Task brief ::
Your task is to show every line in the listing below that includes "took".
──────── Dataset extract
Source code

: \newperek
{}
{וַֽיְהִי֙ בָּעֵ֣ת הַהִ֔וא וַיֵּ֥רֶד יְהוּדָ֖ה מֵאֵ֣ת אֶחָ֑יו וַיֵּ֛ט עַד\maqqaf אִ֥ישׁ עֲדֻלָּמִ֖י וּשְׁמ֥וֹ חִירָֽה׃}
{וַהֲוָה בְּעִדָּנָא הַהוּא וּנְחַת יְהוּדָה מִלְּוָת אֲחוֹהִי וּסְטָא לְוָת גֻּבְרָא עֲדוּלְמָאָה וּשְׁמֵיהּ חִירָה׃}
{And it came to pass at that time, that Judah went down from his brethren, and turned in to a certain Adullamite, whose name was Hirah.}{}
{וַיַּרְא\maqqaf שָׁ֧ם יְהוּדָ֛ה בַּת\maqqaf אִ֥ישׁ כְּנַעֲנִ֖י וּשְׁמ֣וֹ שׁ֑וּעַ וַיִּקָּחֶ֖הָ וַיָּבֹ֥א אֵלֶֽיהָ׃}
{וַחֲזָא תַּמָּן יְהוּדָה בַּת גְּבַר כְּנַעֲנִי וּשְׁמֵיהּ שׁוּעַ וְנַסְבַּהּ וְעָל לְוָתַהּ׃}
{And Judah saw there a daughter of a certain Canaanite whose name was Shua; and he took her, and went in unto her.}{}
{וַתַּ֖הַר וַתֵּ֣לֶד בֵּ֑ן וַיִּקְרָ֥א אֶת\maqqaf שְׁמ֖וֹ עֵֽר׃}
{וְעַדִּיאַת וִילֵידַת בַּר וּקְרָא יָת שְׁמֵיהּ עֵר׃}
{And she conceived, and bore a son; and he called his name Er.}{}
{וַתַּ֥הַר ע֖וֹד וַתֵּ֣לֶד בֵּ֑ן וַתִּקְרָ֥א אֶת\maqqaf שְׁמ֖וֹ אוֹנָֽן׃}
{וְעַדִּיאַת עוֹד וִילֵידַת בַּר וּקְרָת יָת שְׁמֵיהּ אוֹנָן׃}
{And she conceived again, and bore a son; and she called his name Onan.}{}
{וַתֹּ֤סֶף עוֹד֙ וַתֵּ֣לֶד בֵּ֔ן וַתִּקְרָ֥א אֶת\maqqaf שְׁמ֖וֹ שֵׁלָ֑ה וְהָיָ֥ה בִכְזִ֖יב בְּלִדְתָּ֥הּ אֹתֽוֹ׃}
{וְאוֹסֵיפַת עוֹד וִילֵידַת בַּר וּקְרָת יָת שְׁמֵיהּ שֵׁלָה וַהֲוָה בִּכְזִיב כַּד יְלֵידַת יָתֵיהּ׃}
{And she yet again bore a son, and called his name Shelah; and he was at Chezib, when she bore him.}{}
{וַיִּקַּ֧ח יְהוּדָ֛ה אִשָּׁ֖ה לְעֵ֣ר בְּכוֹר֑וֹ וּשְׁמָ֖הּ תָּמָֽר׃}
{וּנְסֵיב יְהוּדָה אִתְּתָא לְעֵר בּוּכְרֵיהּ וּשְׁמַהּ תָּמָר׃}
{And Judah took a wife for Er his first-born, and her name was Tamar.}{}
────────────────
──────── Dataset extract
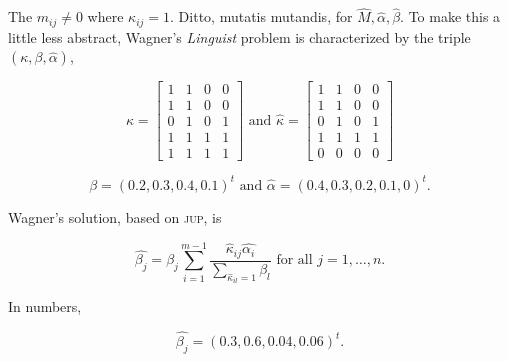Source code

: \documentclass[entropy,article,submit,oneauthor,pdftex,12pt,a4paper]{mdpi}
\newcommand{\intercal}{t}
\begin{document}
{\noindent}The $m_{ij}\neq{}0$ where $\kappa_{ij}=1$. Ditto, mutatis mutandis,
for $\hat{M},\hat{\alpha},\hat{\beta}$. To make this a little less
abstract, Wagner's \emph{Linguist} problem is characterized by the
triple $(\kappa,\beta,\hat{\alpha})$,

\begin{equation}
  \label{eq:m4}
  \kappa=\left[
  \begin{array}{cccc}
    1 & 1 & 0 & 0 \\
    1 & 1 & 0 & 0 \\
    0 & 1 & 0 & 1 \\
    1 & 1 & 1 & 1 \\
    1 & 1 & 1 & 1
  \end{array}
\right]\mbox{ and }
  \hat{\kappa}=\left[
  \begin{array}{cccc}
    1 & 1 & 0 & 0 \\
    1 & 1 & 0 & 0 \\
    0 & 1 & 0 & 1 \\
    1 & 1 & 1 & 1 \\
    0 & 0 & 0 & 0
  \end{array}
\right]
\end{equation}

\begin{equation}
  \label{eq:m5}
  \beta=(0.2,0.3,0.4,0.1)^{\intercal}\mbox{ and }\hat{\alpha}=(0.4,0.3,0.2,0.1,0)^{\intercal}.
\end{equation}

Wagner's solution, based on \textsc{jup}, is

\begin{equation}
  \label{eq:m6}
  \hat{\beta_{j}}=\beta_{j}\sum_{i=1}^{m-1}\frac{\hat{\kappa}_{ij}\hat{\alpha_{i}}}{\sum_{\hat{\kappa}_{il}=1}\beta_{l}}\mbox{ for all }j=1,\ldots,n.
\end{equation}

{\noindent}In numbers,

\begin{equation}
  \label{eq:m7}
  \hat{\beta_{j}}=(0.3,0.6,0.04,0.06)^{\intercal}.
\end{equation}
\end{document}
────────────────
Result for this task ::
{And Judah saw there a daughter of a certain Canaanite whose name was Shua; and he took her, and went in unto her.}{}
{And Judah took a wife for Er his first-born, and her name was Tamar.}{}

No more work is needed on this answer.